We nowadays think in terms of generations and their music. If I go to a place heavily frequented by 20 year olds, and they’ve got music playing, it will be current-crop stuff, but if it’s a venue densely packed with boomers the air’s going to resonate with music that became popular in the 1960s and 1970s, especially all that classic rock. And when my upper-70s parents go on one of those ocean cruises where they’re only a bit over the average age for passengers, the speakers play the crooners of the 1940s and 50s, Frank and Bing and the rest of 'em.
A few years back, Stephen King wrote a book, Black House, in which one of the characters is a blind DJ & radio personality who morphs into different characters depending on his audience; when he’s spinning hard-core punk tracks he’s this rabid and vacuously dark guy, etc; at one point in the book he’s putting on a show in a senior center for some extremely old folks on walkers and in wheelchairs and shows up in 1920’s zoot suit and spins the earliest of the big band era material and get them out of the floor. And that got me wondering what would have preceded that, going back in time.
I know not even KlondikeGeoff is old enough to describe from direct personal experience what tunes the folks who came of age in the 1910s and earlier were listening to, but I’m thinking maybe he would have heard the people who were one and two generations older than him talking about it, perhaps in contrast to whatever they were seeing the younger folks listening to.
This would have effectively been before radio and record player. The technologies may have been invented but people would not have had the equipment on hand so much, right? What I’ve always heard is that the popularity of music back then was driven by sheet music rather than individual performers’ recordings, is that true?
Anyway, there are a small handful of main ‘musical genres’ I think about from Way Back When but correct my mistaken impressions as need be?: The kids from the '10s were seriously into Gershwin, right, and Irving Berlin? Was that sort of one taste in music and then at the same time but not necessarily the same crowd of kids it would have been Scott Joplin & other ragtime? Or was that earlier? Then I think for folks who would have been quite a bit older, wasn’t there an era where a lot of really schmaltzy songs were popular, things like “The Quilting Party” and “Wait for the Wagon” and “Believe Me if All Those Endearing Young Charms” - -? But were the folks who liked that music KIDS at the time that they embraced it, so that it was the music “of their generation” in the same sense? And when would that have been, late 1800s? Would there have been a musical trend in between that one and the jazzier stuff like ragtime and Gershwin?

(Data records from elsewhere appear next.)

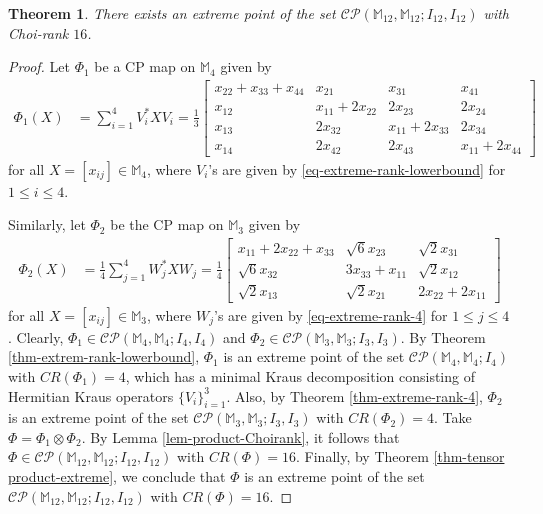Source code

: \documentclass[10pt,reqno]{amsart}
\theoremstyle{definition}
\theoremstyle{plain}
\newtheorem{thm}[defn]{Theorem}
\theoremstyle{remark}
\newcommand{\mbb}[1]{\mathbb{#1}}
\newcommand{\msc}[1]{\mathscr{#1}}
\newcommand{\M}[1]{\mbb{M}_{#1}}%
\numberwithin{equation}{section}%
\begin{document}
\begin{thm}\label{thm-CR-16 in 12}
	There exists an extreme point of the set $\msc{CP}(\M{12},\M{12};I_{12},I_{12})$ with Choi-rank $16$.
\end{thm}


\begin{proof}
	Let $\Phi_1$ be a CP map on $\M{4}$ given by 
	\begin{align*}
		\Phi_1(X) &=\sum_{i=1}^4V_i^*XV_i= \frac{1}{3}\begin{bmatrix}
			x_{22}+x_{33}+x_{44} & x_{21} & x_{31} & x_{41}\\
			x_{12} & x_{11}+2x_{22} & 2x_{23} & 2x_{24}\\
			x_{13} & 2x_{32} & x_{11}+2x_{33} & 2x_{34}\\
			x_{14} & 2x_{42} & 2x_{43} & x_{11}+2x_{44}
		\end{bmatrix}
	\end{align*}
	for all $X=[x_{ij}]\in\M{4}$, where $V_i$'s are given by \eqref{eq-extreme-rank-lowerbound} for $1\leq i\leq 4$.
	
	Similarly, let $\Phi_2$ be the CP map on $\M{3}$ given by 
	\begin{align*}
		\Phi_2(X) &= \frac{1}{4}\sum_{j=1}^4 W_j^* X W_j = \frac{1}{4}\begin{bmatrix}
			x_{11} + 2x_{22} + x_{33} & \sqrt{6}x_{23} & \sqrt{2}x_{31} \\
			\sqrt{6}x_{32} & 3x_{33} + x_{11} & \sqrt{2}x_{12} \\
			\sqrt{2}x_{13} & \sqrt{2}x_{21} & 2x_{22} + 2x_{11}
		\end{bmatrix}
	\end{align*}
	for all $X=[x_{ij}]\in\M{3}$, where $W_j$'s are given by \eqref{eq-extreme-rank-4} for $1\leq j\leq 4$. Clearly, $\Phi_1\in\msc{CP}(\M{4},\M{4};I_{4},I_{4})$ and $\Phi_2\in\msc{CP}(\M{3},\M{3}; I_{3},I_{3})$. By Theorem \ref{thm-extrem-rank-lowerbound}, $\Phi_1$ is an extreme point of the set $\msc{CP}(\M{4},\M{4}; I_{4})$ with $CR(\Phi_1)=4$, which has a minimal Kraus decomposition consisting of Hermitian Kraus operators $\{V_i\}_{i=1}^3$. Also, by Theorem \ref{thm-extreme-rank-4}, $\Phi_2$ is an extreme point of the set $\msc{CP}(\M{3},\M{3}; I_{3}, I_{3})$ with $CR(\Phi_2)=4$. Take $\Phi = \Phi_1 \otimes \Phi_2$. By Lemma \ref{lem-product-Choirank}, it follows that $\Phi\in\msc{CP}(\M{12},\M{12}; I_{12}, I_{12})$ with $CR(\Phi)=16$. Finally, by Theorem \ref{thm-tensor product-extreme}, we conclude that $\Phi$ is an extreme point of the set $\msc{CP}(\M{12},\M{12}; I_{12}, I_{12})$ with $CR(\Phi)=16$.
\end{proof}
\end{document}
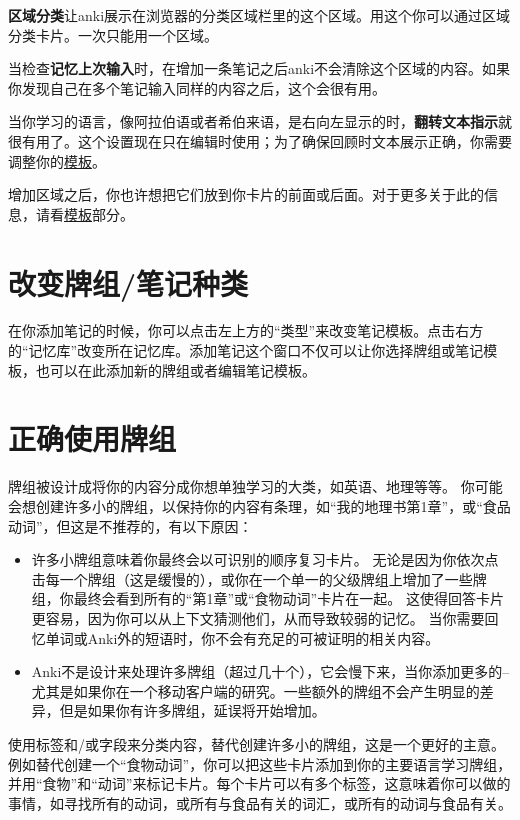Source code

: \documentclass[a4paper]{book}
\begin{document}
	\textbf{区域分类}让anki展示在浏览器的分类区域栏里的这个区域。用这个你可以通过区域分类卡片。一次只能用一个区域。
	
	当检查\textbf{记忆上次输入}时，在增加一条笔记之后anki不会清除这个区域的内容。如果你发现自己在多个笔记输入同样的内容之后，这个会很有用。
	
	当你学习的语言，像阿拉伯语或者希伯来语，是右向左显示的时，\textbf{翻转文本指示}就很有用了。这个设置现在只在编辑时使用；为了确保回顾时文本展示正确，你需要调整你的\hyperref[templates]{模板}。
	
	增加区域之后，你也许想把它们放到你卡片的前面或后面。对于更多关于此的信息，请看\hyperref[templates]{模板}部分。              
	
	\section{改变牌组/笔记种类}
	
	在你添加笔记的时候，你可以点击左上方的“类型”来改变笔记模板。点击右方的“记忆库”改变所在记忆库。添加笔记这个窗口不仅可以让你选择牌组或笔记模板，也可以在此添加新的牌组或者编辑笔记模板。
	
	\section{正确使用牌组}\label{manydecks}
	牌组被设计成将你的内容分成你想单独学习的大类，如英语、地理等等。 你可能会想创建许多小的牌组，以保持你的内容有条理，如“我的地理书第1章”，或“食品动词”，但这是不推荐的，有以下原因：
	
	\begin{itemize}
		\itemsep1pt\parskip0pt
		\item 许多小牌组意味着你最终会以可识别的顺序复习卡片。 无论是因为你依次点击每一个牌组（这是缓慢的），或你在一个单一的父级牌组上增加了一些牌组，你最终会看到所有的“第1章”或“食物动词”卡片在一起。 这使得回答卡片更容易，因为你可以从上下文猜测他们，从而导致较弱的记忆。 当你需要回忆单词或Anki外的短语时，你不会有充足的可被证明的相关内容。
		\item Anki不是设计来处理许多牌组（超过几十个），它会慢下来，当你添加更多的–尤其是如果你在一个移动客户端的研究。一些额外的牌组不会产生明显的差异，但是如果你有许多牌组，延误将开始增加。
	\end{itemize}
	
	使用标签和/或字段来分类内容，替代创建许多小的牌组，这是一个更好的主意。例如替代创建一个“食物动词”，你可以把这些卡片添加到你的主要语言学习牌组，并用“食物”和“动词”来标记卡片。每个卡片可以有多个标签，这意味着你可以做的事情，如寻找所有的动词，或所有与食品有关的词汇，或所有的动词与食品有关。
	
\end{document}
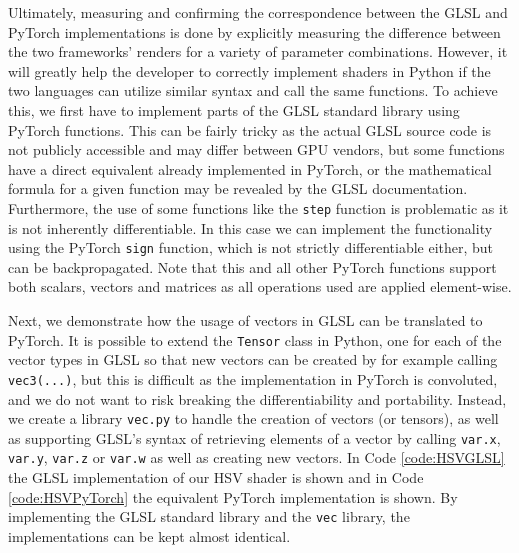 Ultimately, measuring and confirming the correspondence between the GLSL and PyTorch implementations is done by explicitly measuring the difference between the two frameworks' renders for a variety of parameter combinations. However, it will greatly help the developer to correctly implement shaders in Python if the two languages can utilize similar syntax and call the same functions. To achieve this, we first have to implement parts of the GLSL standard library using PyTorch functions. This can be fairly tricky as the actual GLSL source code is not publicly accessible and may differ between GPU vendors, but some functions have a direct equivalent already implemented in PyTorch, or the mathematical formula for a given function may be revealed by the GLSL documentation. Furthermore, the use of some functions like the \texttt{step} function is problematic as it is not inherently differentiable. In this case we can implement the functionality using the PyTorch \texttt{sign} function, which is not strictly differentiable either, but can be backpropagated. Note that this and all other PyTorch functions support both scalars, vectors and matrices as all operations used are applied element-wise.





Next, we demonstrate how the usage of vectors in GLSL can be translated to PyTorch. It is possible to extend the \texttt{Tensor} class in Python, one for each of the vector types in GLSL so that new vectors can be created by for example calling \texttt{vec3(...)}, but this is difficult as the implementation in PyTorch is convoluted, and we do not want to risk breaking the differentiability and portability. Instead, we create a library \texttt{vec.py} to handle the creation of vectors (or tensors), as well as supporting GLSL's syntax of retrieving elements of a vector by calling \texttt{var.x}, \texttt{var.y}, \texttt{var.z} or \texttt{var.w} as well as creating new vectors. In Code \ref{code:HSVGLSL} the GLSL implementation of our HSV shader is shown and in Code \ref{code:HSVPyTorch} the equivalent PyTorch implementation is shown. By implementing the GLSL standard library and the \texttt{vec} library, the implementations can be kept almost identical.

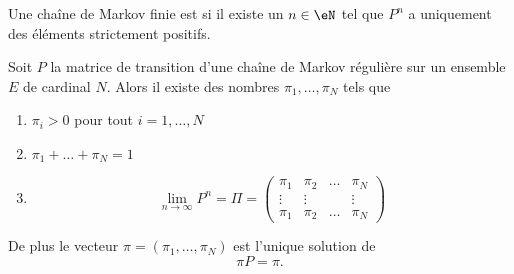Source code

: \begin{definition}
    Une chaîne de Markov finie est  si il existe un \( n\in \eN\) tel que \( P^n\) a uniquement des éléments strictement positifs.
\end{definition}

\begin{theorem}
    Soit \( P\) la matrice de transition d'une chaîne de Markov régulière sur un ensemble \( E\) de cardinal \( N\). Alors il existe des nombres \( \pi_1,\ldots, \pi_N\) tels que
    \begin{enumerate}
        \item
            \( \pi_i>0\) pour tout \( i=1,\ldots, N\)
        \item
            \( \pi_1+\ldots +\pi_N=1\)
        \item
            \begin{equation}
                \lim_{n\to \infty} P^n=\Pi=\begin{pmatrix}
                     \pi_1   &   \pi_2    &   \ldots    &   \pi_N    \\
                     \vdots   &   \vdots    &       &   \vdots    \\ 
                     \pi_1   &   \pi_2    &   \ldots    &   \pi_N
                 \end{pmatrix}
            \end{equation}
    \end{enumerate}
    De plus le vecteur \( \pi=(\pi_1,\ldots, \pi_N)\) est l'unique solution de 
    \begin{equation}
        \pi P=\pi.
    \end{equation}
\end{theorem}

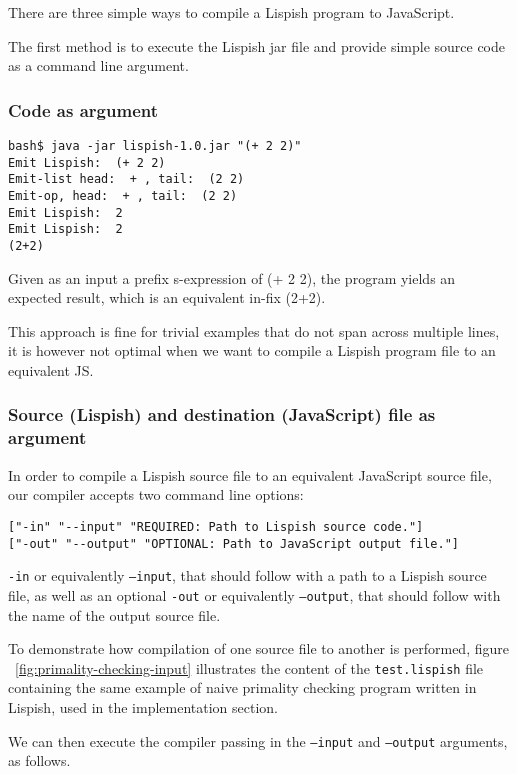 There are three simple ways to compile a Lispish program to JavaScript. 

The first method is to execute the Lispish jar file and provide simple source code as a command line argument.

\subsubsection{Code as argument}

\begin{verbatim}
bash$ java -jar lispish-1.0.jar "(+ 2 2)"
Emit Lispish:  (+ 2 2)
Emit-list head:  + , tail:  (2 2)
Emit-op, head:  + , tail:  (2 2)
Emit Lispish:  2
Emit Lispish:  2
(2+2)
\end{verbatim}

Given as an input a prefix s-expression of (+ 2 2), the program yields an expected result, which is an equivalent in-fix (2+2).

This approach is fine for trivial examples that do not span across multiple lines, it is however not optimal when we want to compile a Lispish program file to an equivalent JS. 

\subsubsection{Source (Lispish) and destination (JavaScript) file as argument}

In order to compile a Lispish source file to an equivalent JavaScript source file, our compiler accepts two command line options:

\begin{verbatim}
["-in" "--input" "REQUIRED: Path to Lispish source code."]
["-out" "--output" "OPTIONAL: Path to JavaScript output file."]
\end{verbatim}

\texttt{-in} or equivalently \texttt{--input}, that should follow with a path to a Lispish source file, as well as an optional 
\texttt{-out} or equivalently \texttt{--output}, that should follow with the name of the output source file. 

To demonstrate how compilation of one source file to another is performed, figure ~\ref{fig:primality-checking-input} illustrates the content of the \texttt{test.lispish} file containing the same example of naive primality checking program written in Lispish, used in the implementation section. 

We can then execute the compiler passing in the \texttt{--input} and \texttt{--output} arguments, as follows.

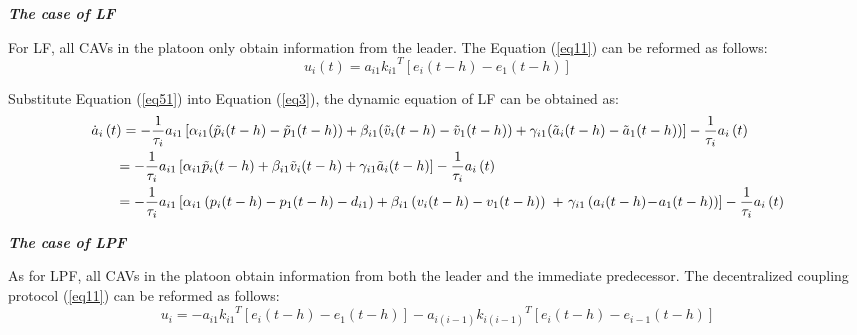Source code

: \documentclass[a4paper]{cas-sc}
\begin{document}
\textbf{\emph{The case of LF}}

For LF, all CAVs in the platoon only obtain information from the leader. The Equation (\ref{eq11}) can be reformed as follows:
\begin{equation}
  {u_i}(t) = {a_{i1}}{k_{i1}}^T\left[ {{e_i}(t - h) - {e_1}(t - h)} \right]
  \label{eq51}
\end{equation}

Substitute Equation (\ref{eq51}) into Equation (\ref{eq3}), the dynamic equation of LF can be obtained as:
\begin{equation}
  \begin{gathered}
    {{\dot a}_i}\left( t \right) =  - \frac{1}{{{\tau _i}}}{a_{i1}}\left[ {{\alpha _{i1}}({{\tilde p}_i}(t - h) - {{\tilde p}_1}(t - h)) + {\beta _{i1}}({{\tilde v}_i}(t - h) - {{\tilde v}_1}(t - h)) + {\gamma _{i1}}({{\tilde a}_i}(t - h) - {{\tilde a}_1}(t - h))} \right] - \frac{1}{{{\tau _i}}}{a_i}\left( t \right) \hfill \\
    \quad \quad  =  - \frac{1}{{{\tau _i}}}{a_{i1}}\left[ {{\alpha _{i1}}{{\tilde p}_i}(t - h) + {\beta _{i1}}{{\tilde v}_i}(t - h) + {\gamma _{i1}}{{\tilde a}_i}(t - h)} \right] - \frac{1}{{{\tau _i}}}{a_i}\left( t \right) \hfill \\
    \quad \quad  =  - \frac{1}{{{\tau _i}}}{a_{i1}}\left[ {{\alpha _{i1}}\left( {{p_i}(t - h) - {p_1}(t - h) - {d_{i1}}} \right) + {\beta _{i1}}\left( {{v_i}(t - h) - {v_1}(t - h)} \right){\text{ + }}{\gamma _{i1}}\left( {{a_i}(t - h) \!-\! {a_1}(t - h)} \right)} \right] - \frac{1}{{{\tau _i}}}{a_i}\left( t \right) \hfill \\
  \end{gathered}
  \label{eq52}
\end{equation}

\textbf{\emph{The case of LPF}}

As for LPF, all CAVs in the platoon obtain information from both the leader and the immediate predecessor. The decentralized coupling protocol (\ref{eq11}) can be reformed as follows:
\begin{equation}
  {u_i} =  - {a_{i1}}{k_{i1}}^T\left[ {{e_i}(t - h) - {e_1}(t - h)} \right] - {a_{i(i - 1)}}{k_{i(i - 1)}}^T\left[ {{e_i}(t - h) - {e_{i - 1}}(t - h)} \right]
  \label{eq53}
\end{equation}
\end{document}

KlondikeGeoff, if you’re popping in… does any of this ring a bell, in the sense of you remembering people of a certain age / generation for whom this was “their music”, or even hearing people older than yourself describing yet older people liking that kind of music? Did they look down their nose critically at later musical trends when the younger generations were listening to the newer stuff?
I know I could Google some of this and get an answer to some of the timeline, but that doesn’t really make it come alive for me. I’m wondering if those earlier generations were defined by “their music” the way the more recent ones are, and stayed loyal to the music they came of age with and so on.